# Dart frog connection



## Malex530. (Aug 2, 2015)

Hey everyone, sorry to bring this up again. Apologies if I anger or offend anyone with this post but I was wondering. 
What exactly is the argument about? I've seen lots of posts but none of them state what actually started the argument over this company. No need to fight with each other, and PLEASE don't. 
Thanks! 


Sent from my iPad using Tapatalk


----------



## epiphytes etc. (Nov 22, 2010)

Basically, they hired an infamous member who was known from some shady dealings. Then they started buying likes on the facebooks and doing a couple other things like that. In retrospect, I don't think it would have blown up so bad if we only knew of the firestorm on the horizon. Dfw was the best thing that could have happened to them


----------



## Dane (Aug 19, 2004)

epiphytes etc. said:


> Basically, they hired an infamous member who was known from some shady dealings. Then they started buying likes on the facebooks and doing a couple other things like that. In retrospect, I don't think it would have blown up so bad if we only knew of the firestorm on the horizon. Dfw was the best thing that could have happened to them


To my knowledge, said 'Infamous Member' wound up taking over the entire operation some time ago when the original founder/financier lost interest in frogs.


----------



## epiphytes etc. (Nov 22, 2010)

I did not know that.


----------



## pdfCrazy (Feb 28, 2012)

Dane, yes, your correct.

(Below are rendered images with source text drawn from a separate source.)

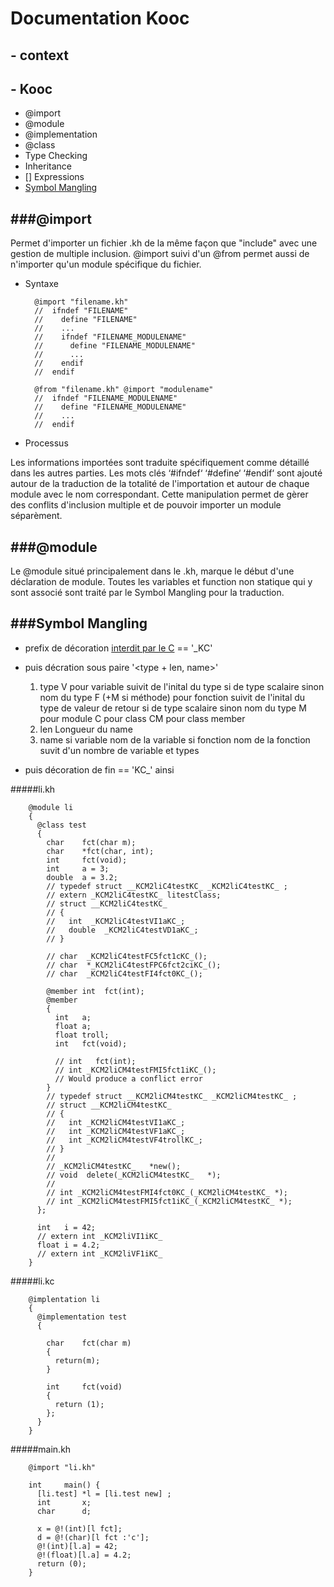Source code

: # Documentation Kooc

## - context
## - Kooc
  *   @import
  *   @module
  *   @implementation
  *   @class
  *   Type Checking
  *   Inheritance
  *   [] Expressions
  *   [Symbol Mangling](#symbol-mangling)

###@import
---------
  Permet d'importer un fichier .kh de la même façon que "include" avec une gestion de multiple inclusion.
  @import suivi d'un @from permet aussi de n'importer qu'un module spécifique du fichier.

  * Syntaxe

          @import "filename.kh"
          //  ifndef "FILENAME"
          //    define "FILENAME"
          //    ...
          //    ifndef "FILENAME_MODULENAME"
          //      define "FILENAME_MODULENAME"
          //      ...
          //    endif
          //  endif

          @from "filename.kh" @import "modulename"
          //  ifndef "FILENAME_MODULENAME"
          //    define "FILENAME_MODULENAME"
          //    ...
          //  endif

  * Processus
 
  Les informations importées sont traduite spécifiquement comme détaillé dans les autres parties.
  Les mots clés ‘#ifndef‘ ‘#define‘ ‘#endif‘ sont ajouté autour de la traduction de la totalité de l'importation et
  autour de chaque module avec le nom correspondant.
  Cette manipulation permet de gèrer des conflits d'inclusion multiple et de pouvoir importer un module séparèment.

###@module
---------
  Le @module situé principalement dans le .kh, marque le début d'une déclaration de module. Toutes les variables et function
  non statique qui y sont associé sont traité par le Symbol Mangling pour la traduction. 
  

###Symbol Mangling
-----------------
  *   prefix de décoration [interdit par le C][1] == '_KC'
  *   puis décration sous paire '\<type + len, name\>'
      1.  type
          V pour variable suivit de l'inital du type si de type scalaire sinon nom du type
          F \(+M si méthode\) pour fonction suivit de l'inital du type de valeur de retour si de type scalaire sinon nom du type
          M pour module
          C pour class CM pour class member
      2. len
          Longueur du name
      3. name
          si variable nom de la variable
          si fonction nom de la fonction suvit d'un nombre de variable et types

  *   puis décoration de fin == 'KC_'
  ainsi




#####li.kh

        @module li
        {
          @class test
          {
            char    fct(char m);
            char    *fct(char, int);
            int     fct(void);
            int     a = 3;
            double  a = 3.2;
            // typedef struct __KCM2liC4testKC_ _KCM2liC4testKC_ ;
            // extern _KCM2liC4testKC_ litestClass;
            // struct __KCM2liC4testKC_
            // {
            //   int  _KCM2liC4testVI1aKC_;
            //   double  _KCM2liC4testVD1aKC_;
            // }

            // char  _KCM2liC4testFC5fct1cKC_();
            // char  *_KCM2liC4testFPC6fct2ciKC_();
            // char  _KCM2liC4testFI4fct0KC_();

            @member int  fct(int);
            @member
            {
              int   a;
              float a;
              float troll;
              int   fct(void);

              // int   fct(int);
              // int _KCM2liCM4testFMI5fct1iKC_();
              // Would produce a conflict error
            }
            // typedef struct __KCM2liCM4testKC_ _KCM2liCM4testKC_ ;
            // struct __KCM2liCM4testKC_
            // {
            //   int _KCM2liCM4testVI1aKC_;
            //   int _KCM2liCM4testVF1aKC_;
            //   int _KCM2liCM4testVF4trollKC_;
            // }
            //
            // _KCM2liCM4testKC_   *new();
            // void  delete(_KCM2liCM4testKC_   *);
            //
            // int _KCM2liCM4testFMI4fct0KC_(_KCM2liCM4testKC_ *);
            // int _KCM2liCM4testFMI5fct1iKC_(_KCM2liCM4testKC_ *);
          };

          int   i = 42;
          // extern int _KCM2liVI1iKC_
          float i = 4.2;
          // extern int _KCM2liVF1iKC_
        }

#####li.kc

        @implentation li
        {
          @implementation test
          {

            char    fct(char m)
            {
              return(m);
            }

            int     fct(void)
            {
              return (1);
            };
          }
        }

#####main.kh

        @import "li.kh"

        int     main() {
          [li.test] *l = [li.test new] ;
          int       x;
          char      d;

          x = @!(int)[l fct];
          d = @!(char)[l fct :'c'];
          @!(int)[l.a] = 42;
          @!(float)[l.a] = 4.2;
          return (0);
        }



  [1]: http://en.wikipedia.org/wiki/Name_mangling#Complex_example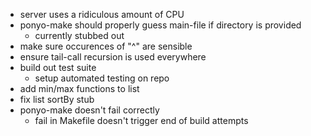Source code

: * server uses a ridiculous amount of CPU
* ponyo-make should properly guess main-file if directory is provided
  * currently stubbed out
* make sure occurences of "^" are sensible
* ensure tail-call recursion is used everywhere
* build out test suite
  * setup automated testing on repo
* add min/max functions to list
* fix list sortBy stub
* ponyo-make doesn't fail correctly
  * fail in Makefile doesn't trigger end of build attempts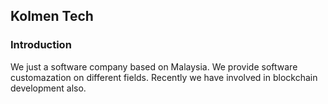 ## Kolmen Tech
### Introduction
We just a software company based on Malaysia. We provide software customazation on different fields. Recently we have involved in blockchain development also.
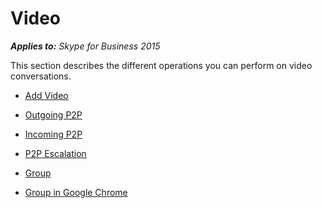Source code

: 
# Video



 _**Applies to:** Skype for Business 2015_

This section describes the different operations you can perform on video conversations.


- [Add Video](PTVideoAddVideo.md)

- [Outgoing P2P](PTVideoOutgoingP2P.md)

- [Incoming P2P](PTVideoIncomingP2P.md)

- [P2P Escalation](PTVideoP2PEscalation.md)

- [Group](PTVideoGroup.md)

- [Group in Google Chrome](PTWebRTC.md)

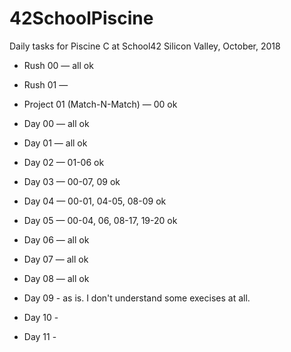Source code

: # 42SchoolPiscine
Daily tasks for Piscine C at School42 Silicon Valley, October, 2018

* Rush 00 — all ok
* Rush 01 — 

* Project 01 (Match-N-Match) — 00 ok

* Day 00 — all ok
* Day 01 — all ok
* Day 02 — 01-06 ok
* Day 03 — 00-07, 09 ok
* Day 04 — 00-01, 04-05, 08-09 ok
* Day 05 — 00-04, 06, 08-17, 19-20 ok
* Day 06 — all ok
* Day 07 — all ok
* Day 08 — all ok
* Day 09 - as is. I don't understand some execises at all.
* Day 10 - 
* Day 11 - 
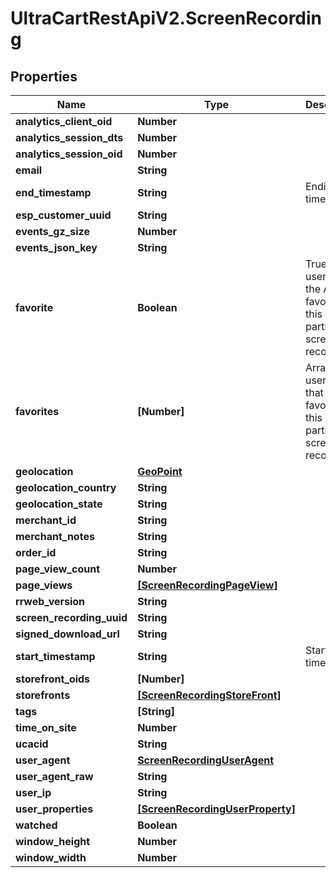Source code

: # UltraCartRestApiV2.ScreenRecording

## Properties
Name | Type | Description | Notes
------------ | ------------- | ------------- | -------------
**analytics_client_oid** | **Number** |  | [optional] 
**analytics_session_dts** | **Number** |  | [optional] 
**analytics_session_oid** | **Number** |  | [optional] 
**email** | **String** |  | [optional] 
**end_timestamp** | **String** | Ending timestamp | [optional] 
**esp_customer_uuid** | **String** |  | [optional] 
**events_gz_size** | **Number** |  | [optional] 
**events_json_key** | **String** |  | [optional] 
**favorite** | **Boolean** | True if the user calling the API has favorited this particular screen recording. | [optional] 
**favorites** | **[Number]** | Array of user ids that favorited this particular screen recording. | [optional] 
**geolocation** | [**GeoPoint**](GeoPoint.md) |  | [optional] 
**geolocation_country** | **String** |  | [optional] 
**geolocation_state** | **String** |  | [optional] 
**merchant_id** | **String** |  | [optional] 
**merchant_notes** | **String** |  | [optional] 
**order_id** | **String** |  | [optional] 
**page_view_count** | **Number** |  | [optional] 
**page_views** | [**[ScreenRecordingPageView]**](ScreenRecordingPageView.md) |  | [optional] 
**rrweb_version** | **String** |  | [optional] 
**screen_recording_uuid** | **String** |  | [optional] 
**signed_download_url** | **String** |  | [optional] 
**start_timestamp** | **String** | Starting timestamp | [optional] 
**storefront_oids** | **[Number]** |  | [optional] 
**storefronts** | [**[ScreenRecordingStoreFront]**](ScreenRecordingStoreFront.md) |  | [optional] 
**tags** | **[String]** |  | [optional] 
**time_on_site** | **Number** |  | [optional] 
**ucacid** | **String** |  | [optional] 
**user_agent** | [**ScreenRecordingUserAgent**](ScreenRecordingUserAgent.md) |  | [optional] 
**user_agent_raw** | **String** |  | [optional] 
**user_ip** | **String** |  | [optional] 
**user_properties** | [**[ScreenRecordingUserProperty]**](ScreenRecordingUserProperty.md) |  | [optional] 
**watched** | **Boolean** |  | [optional] 
**window_height** | **Number** |  | [optional] 
**window_width** | **Number** |  | [optional] 


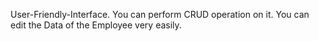 User-Friendly-Interface.
You can perform CRUD operation on it.
You can edit the Data of the Employee very easily.
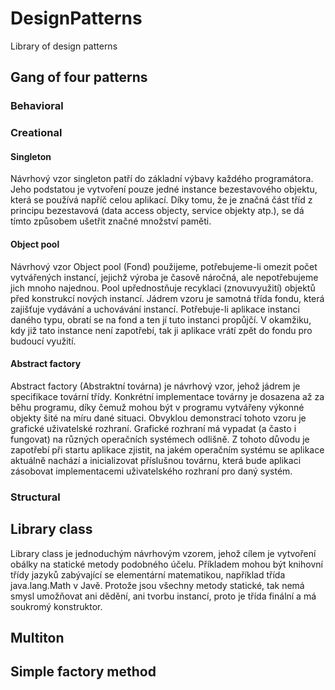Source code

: # DesignPatterns
Library of design patterns

## Gang of four patterns
### Behavioral
### Creational
#### Singleton
Návrhový vzor singleton patří do základní výbavy každého programátora. Jeho podstatou je vytvoření pouze jedné instance bezestavového objektu, která se používá napříč celou aplikací. Díky tomu, že je značná část tříd z principu bezestavová (data access objecty, service objekty atp.), se dá tímto způsobem ušetřit značné množství paměti.
#### Object pool
Návrhový vzor Object pool (Fond) použijeme, potřebujeme-li omezit počet vytvářených instancí, jejichž výroba je časově náročná, ale nepotřebujeme jich mnoho najednou. Pool upřednostňuje recyklaci (znovuvyužití) objektů před konstrukcí nových instancí.
Jádrem vzoru je samotná třída fondu, která zajišťuje vydávání a uchovávání instancí. Potřebuje-li aplikace instanci daného typu, obratí se na fond a ten jí tuto instanci propůjčí. V okamžiku, kdy již tato instance není zapotřebí, tak ji aplikace vrátí zpět do fondu pro budoucí využití.
#### Abstract factory
Abstract factory (Abstraktní továrna) je návrhový vzor, jehož jádrem je specifikace tovární třídy. Konkrétní implementace továrny je dosazena až za běhu programu, díky čemuž mohou být v programu vytvářeny výkonné objekty šité na míru dané situaci.
Obvyklou demonstrací tohoto vzoru je grafické uživatelské rozhraní. Grafické rozhraní má vypadat (a často i fungovat) na různých operačních systémech odlišně. Z tohoto důvodu je zapotřebí při startu aplikace zjistit, na jakém operačním systému se aplikace aktuálně nachází a inicializovat příslušnou továrnu, která bude aplikaci zásobovat implementacemi uživatelského rozhraní pro daný systém.
### Structural
## Library class
Library class je jednoduchým návrhovým vzorem, jehož cílem je vytvoření obálky na statické metody podobného účelu. Příkladem mohou být knihovní třídy jazyků zabývající se elementární matematikou, například třída java.lang.Math v Javě. Protože jsou všechny metody statické, tak nemá smysl umožňovat ani dědění, ani tvorbu instancí, proto je třída finální a má soukromý konstruktor.
## Multiton
## Simple factory method
  

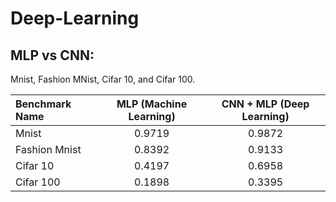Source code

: # Deep-Learning
## MLP vs CNN:

Mnist, Fashion MNist, Cifar 10, and Cifar 100.

| Benchmark Name | MLP (Machine Learning)| CNN + MLP (Deep Learning) |
| :---         |     :---:      |          :---: |
| Mnist  | 0.9719   | 0.9872   |
| Fashion Mnist     | 0.8392    |0.9133  |
|Cifar 10     |   0.4197  |   0.6958  |
|Cifar 100     | 0.1898    | 0.3395   |
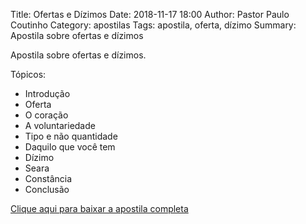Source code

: Title: Ofertas e Dízimos
Date: 2018-11-17 18:00
Author: Pastor Paulo Coutinho
Category: apostilas
Tags: apostila, oferta, dízimo
Summary: Apostila sobre ofertas e dízimos

Apostila sobre ofertas e dízimos.

Tópicos:

- Introdução
- Oferta
- O coração
- A voluntariedade
- Tipo e não quantidade
- Daquilo que você tem
- Dízimo
- Seara
- Constância
- Conclusão

[Clique aqui para baixar a apostila completa](https://www.dropbox.com/s/v8zba8sgdlumswf/Ofertas%20e%20D%C3%ADzimos.pdf?dl=1)
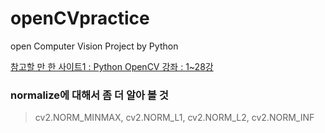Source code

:# openCVpractice
open Computer Vision Project by Python

[참고할 만 한 사이트1 : Python OpenCV 강좌 : 1~28강](https://076923.github.io/posts/Python-opencv-1/)


### normalize에 대해서 좀 더 알아 볼 것 
> cv2.NORM_MINMAX, cv2.NORM_L1, cv2.NORM_L2, cv2.NORM_INF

Thats why theres very little marketing, facebook activity, or changes to his website now going on.


----------



## Spaff (Jan 8, 2011)

Interesting to hear that Taron is now fully running the show there.


----------



## Cgorum (Aug 4, 2015)

Hello, the post that mentions DFW being the best thing to ever happen to DFC, (I'm sorry I dont know how to tag others comments yet), what do they mean by that? I placed an order to DFC on friday and have yet to receive it or any word on its status even. I am worried the company may not be active anymore. I read the entire thread (well alot of it) posted in 2013 where members of the board asked to see pictures of DFC operation and honestly got quite heated over Tarons involvement (understandably). The thread was eventually closed and it was decided that DFC had been honest in its answers during that post. Have any recent developments taken place with DFC? They, as stated above, have had no social media activity for months. Im so very worried that I may never see the little frogs I ordered =(


----------



## Cgorum (Aug 4, 2015)

Is this the way to tag a previous comment? If so please forgive my ignorance, but if you will see the comment I posted at the bottom of this thread. I just joined the board today to ask the questions I asked below, thank you


----------



## carola1155 (Sep 10, 2007)

Malex530. said:


> What exactly is the argument about? I've seen lots of posts but none of them state what actually started the argument over this company.


Lots of information over on faunaclassifieds... goes way back all the way to 2002.


----------



## Malex530. (Aug 2, 2015)

Thanks everyone! I had no idea about all of this.


----------



## bsr8129 (Sep 23, 2010)

There was a long thread on here that got deleted, would be helpful.


----------



## carola1155 (Sep 10, 2007)

.........deleted?

http://www.dendroboard.com/forum/general-discussion/109537-dart-frog-connection.html


----------



## bsr8129 (Sep 23, 2010)

There was another one, and it is referenced in the thread about it being blocked, then later deleted.


----------